■ Exercise brief
Two lines below mark the span: the one containing "porque el acoplamiento" and the one containing "operador de desplazamiento.". Set down both, plus every line between, exactly as they stand, and nothing else.

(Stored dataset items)
********************
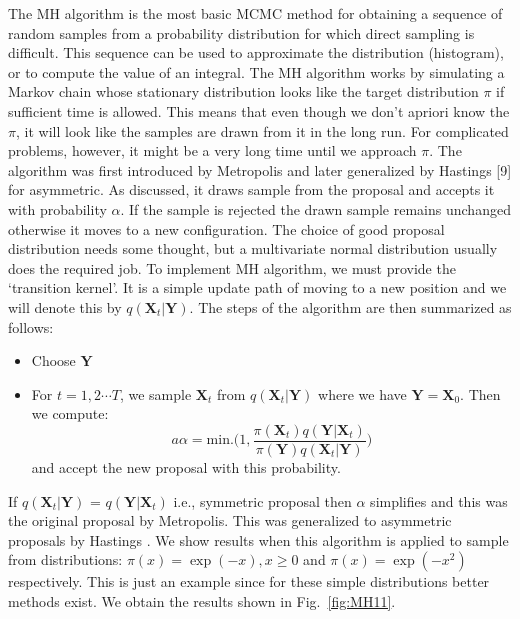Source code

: \documentclass[letter,11pt]{article}
\begin{document}
The MH algorithm is the most basic MCMC method for obtaining a sequence
of random samples from a probability distribution for which direct sampling is difficult. This
sequence can be used to approximate the distribution (histogram), or to compute the value of an integral. 
The MH algorithm works by simulating a Markov chain whose stationary distribution looks like the 
target distribution $\pi$ if sufficient time is allowed. This means that even though we don't apriori know
the $\pi$, it will look like the samples are drawn from it in the long run. For complicated problems,
however, it might be a very long time until we approach $\pi$. The algorithm was first introduced by Metropolis \cite{Metropolis:1953am}
and later generalized by Hastings [9] for asymmetric. As discussed, it draws sample from the proposal and accepts it with probability 
$\alpha$. If the sample is rejected the drawn sample remains unchanged otherwise it moves to a new configuration. 
The choice of good proposal distribution needs some thought, but a multivariate normal 
distribution usually does the required job. To implement MH algorithm, we must provide the `transition kernel'. It is a simple
update path of moving to a new position and we will denote this by $q(\textbf{X}_{t}\vert \textbf{Y})$. The steps of the 
algorithm are then summarized as follows:

\begin{itemize}
\item Choose $\textbf{Y}$
\item For $t=1,2 \cdots T$, we sample $\textbf{X}_{t}$ from $q(\textbf{X}_{t}\vert \textbf{Y})$ where we have $\textbf{Y} = \textbf{X}_{0}$. Then we compute:
\begin{equation}a
\alpha = \text{min.} \Bigg(1, \frac{\pi(\textbf{X}_{t}) q(\textbf{Y} \vert \textbf{X}_{t})} {\pi(\textbf{Y}) q(\textbf{X}_{t}\vert \textbf{Y})} \Bigg) 
\end{equation}
and accept the new proposal with this probability. 
\end{itemize}
If $q(\textbf{X}_{t}\vert \textbf{Y})$ = $q(\textbf{Y} \vert \textbf{X}_{t})$ i.e., symmetric proposal then $\alpha$ simplifies and this was 
the original proposal by Metropolis. This was generalized to asymmetric proposals by Hastings \cite{10.1093/biomet/57.1.97}. 
We show results when this algorithm is applied to sample from distributions: $\pi(x) = \exp(-x), x \ge 0$ and 
$\pi(x) = \exp(-x^2)$ respectively. This is just an example since for these simple distributions 
better methods exist. We obtain the results shown in Fig.~\ref{fig:MH11}.
\end{document}
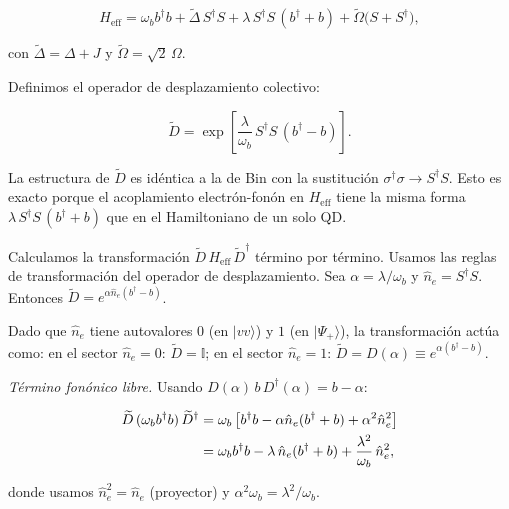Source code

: \documentclass[12pt]{article}
\begin{document}
	\begin{equation}
		H_\mathrm{eff} = \omega_b b^\dagger b
		+ \widetilde\Delta\, S^\dagger S
		+ \lambda\, S^\dagger S\,(b^\dagger + b)
		+ \widetilde\Omega\bigl(S + S^\dagger\bigr),
		\label{eq:H_eff_II}
	\end{equation}
	
	con $\widetilde\Delta = \Delta + J$ y $\widetilde\Omega = \sqrt{2}\,\Omega$.
	
	\medskip
	\noindent
	Definimos el operador de desplazamiento colectivo:
	
	\begin{equation}
		\widetilde{D} = \exp\!\left[\frac{\lambda}{\omega_b}\,S^\dagger S
		\,(b^\dagger - b)\right].
		\label{eq:D_tilde}
	\end{equation}
	
	\noindent
	La estructura de $\widetilde{D}$ es id\'entica a la de Bin con la
	sustituci\'on $\sigma^\dagger\sigma \to S^\dagger S$. Esto es exacto
	porque el acoplamiento electr\'on-fon\'on en $H_\mathrm{eff}$ tiene
	la misma forma $\lambda\,S^\dagger S\,(b^\dagger + b)$ que en el
	Hamiltoniano de un solo QD.
	
	\medskip
	\noindent
	Calculamos la transformaci\'on $\widetilde{D}\,H_\mathrm{eff}\,\widetilde{D}^\dagger$
	t\'ermino por t\'ermino. Usamos las reglas de transformaci\'on del
	operador de desplazamiento. Sea $\alpha = \lambda/\omega_b$ y
	$\hat{n}_e = S^\dagger S$. Entonces $\widetilde{D} = e^{\alpha\hat{n}_e(b^\dagger - b)}$.
	
	\medskip
	\noindent
	Dado que $\hat{n}_e$ tiene autovalores $0$ (en $|vv\rangle$) y $1$
	(en $|\Psi_+\rangle$), la transformaci\'on act\'ua como:
	en el sector $\hat{n}_e = 0$: $\widetilde{D} = \mathbb{I}$; en el sector
	$\hat{n}_e = 1$: $\widetilde{D} = D(\alpha) \equiv e^{\alpha(b^\dagger - b)}$.
	
	\medskip
	\noindent
	\textit{T\'ermino fon\'onico libre.}
	Usando $D(\alpha)\,b\,D^\dagger(\alpha) = b - \alpha$:
	
	\begin{align}
		\widetilde{D}\,(\omega_b b^\dagger b)\,\widetilde{D}^\dagger
		&= \omega_b\left[b^\dagger b
		- \alpha\hat{n}_e(b^\dagger + b) + \alpha^2\hat{n}_e^2\right]
		\notag\\
		&= \omega_b b^\dagger b
		- \lambda\,\hat{n}_e(b^\dagger + b)
		+ \frac{\lambda^2}{\omega_b}\,\hat{n}_e^2,
		\label{eq:D_fon}
	\end{align}
	
	donde usamos $\hat{n}_e^2 = \hat{n}_e$ (proyector) y $\alpha^2\omega_b = \lambda^2/\omega_b$.
	
\end{document}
********************
■ Exercise solution
	porque el acoplamiento electr\'on-fon\'on en $H_\mathrm{eff}$ tiene
	la misma forma $\lambda\,S^\dagger S\,(b^\dagger + b)$ que en el
	Hamiltoniano de un solo QD.
	
	\medskip
	\noindent
	Calculamos la transformaci\'on $\widetilde{D}\,H_\mathrm{eff}\,\widetilde{D}^\dagger$
	t\'ermino por t\'ermino. Usamos las reglas de transformaci\'on del
	operador de desplazamiento. Sea $\alpha = \lambda/\omega_b$ y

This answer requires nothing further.